--- Material to process ---

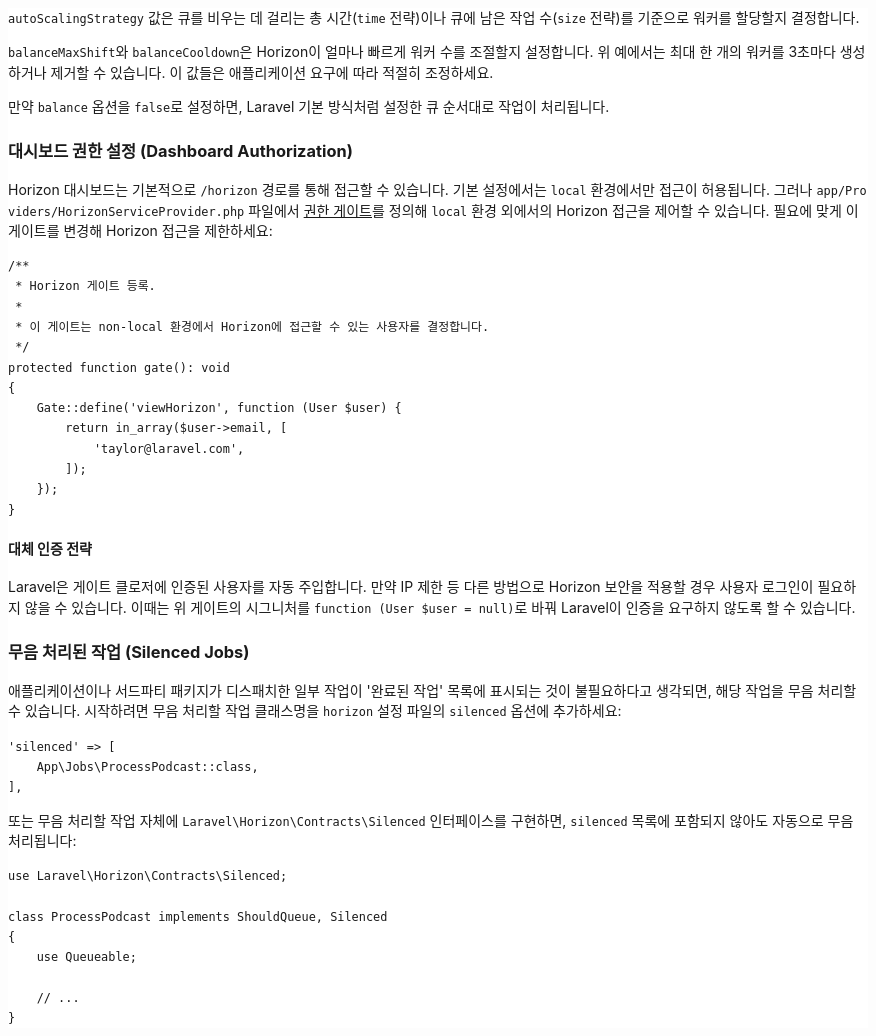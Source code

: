 `autoScalingStrategy` 값은 큐를 비우는 데 걸리는 총 시간(`time` 전략)이나 큐에 남은 작업 수(`size` 전략)를 기준으로 워커를 할당할지 결정합니다.

`balanceMaxShift`와 `balanceCooldown`은 Horizon이 얼마나 빠르게 워커 수를 조절할지 설정합니다. 위 예에서는 최대 한 개의 워커를 3초마다 생성하거나 제거할 수 있습니다. 이 값들은 애플리케이션 요구에 따라 적절히 조정하세요.

만약 `balance` 옵션을 `false`로 설정하면, Laravel 기본 방식처럼 설정한 큐 순서대로 작업이 처리됩니다.

<a name="dashboard-authorization"></a>
### 대시보드 권한 설정 (Dashboard Authorization)

Horizon 대시보드는 기본적으로 `/horizon` 경로를 통해 접근할 수 있습니다. 기본 설정에서는 `local` 환경에서만 접근이 허용됩니다. 그러나 `app/Providers/HorizonServiceProvider.php` 파일에서 [권한 게이트](/docs/11.x/authorization#gates)를 정의해 `local` 환경 외에서의 Horizon 접근을 제어할 수 있습니다. 필요에 맞게 이 게이트를 변경해 Horizon 접근을 제한하세요:

```
/**
 * Horizon 게이트 등록.
 *
 * 이 게이트는 non-local 환경에서 Horizon에 접근할 수 있는 사용자를 결정합니다.
 */
protected function gate(): void
{
    Gate::define('viewHorizon', function (User $user) {
        return in_array($user->email, [
            'taylor@laravel.com',
        ]);
    });
}
```

<a name="alternative-authentication-strategies"></a>
#### 대체 인증 전략

Laravel은 게이트 클로저에 인증된 사용자를 자동 주입합니다. 만약 IP 제한 등 다른 방법으로 Horizon 보안을 적용할 경우 사용자 로그인이 필요하지 않을 수 있습니다. 이때는 위 게이트의 시그니처를 `function (User $user = null)`로 바꿔 Laravel이 인증을 요구하지 않도록 할 수 있습니다.

<a name="silenced-jobs"></a>
### 무음 처리된 작업 (Silenced Jobs)

애플리케이션이나 서드파티 패키지가 디스패치한 일부 작업이 '완료된 작업' 목록에 표시되는 것이 불필요하다고 생각되면, 해당 작업을 무음 처리할 수 있습니다. 시작하려면 무음 처리할 작업 클래스명을 `horizon` 설정 파일의 `silenced` 옵션에 추가하세요:

```
'silenced' => [
    App\Jobs\ProcessPodcast::class,
],
```

또는 무음 처리할 작업 자체에 `Laravel\Horizon\Contracts\Silenced` 인터페이스를 구현하면, `silenced` 목록에 포함되지 않아도 자동으로 무음 처리됩니다:

```
use Laravel\Horizon\Contracts\Silenced;

class ProcessPodcast implements ShouldQueue, Silenced
{
    use Queueable;

    // ...
}
```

---

> [Aim of the task]: The answer must be every line from the records above that contains "Contracts".

> [Response to this exercise]:
또는 무음 처리할 작업 자체에 `Laravel\Horizon\Contracts\Silenced` 인터페이스를 구현하면, `silenced` 목록에 포함되지 않아도 자동으로 무음 처리됩니다:
use Laravel\Horizon\Contracts\Silenced;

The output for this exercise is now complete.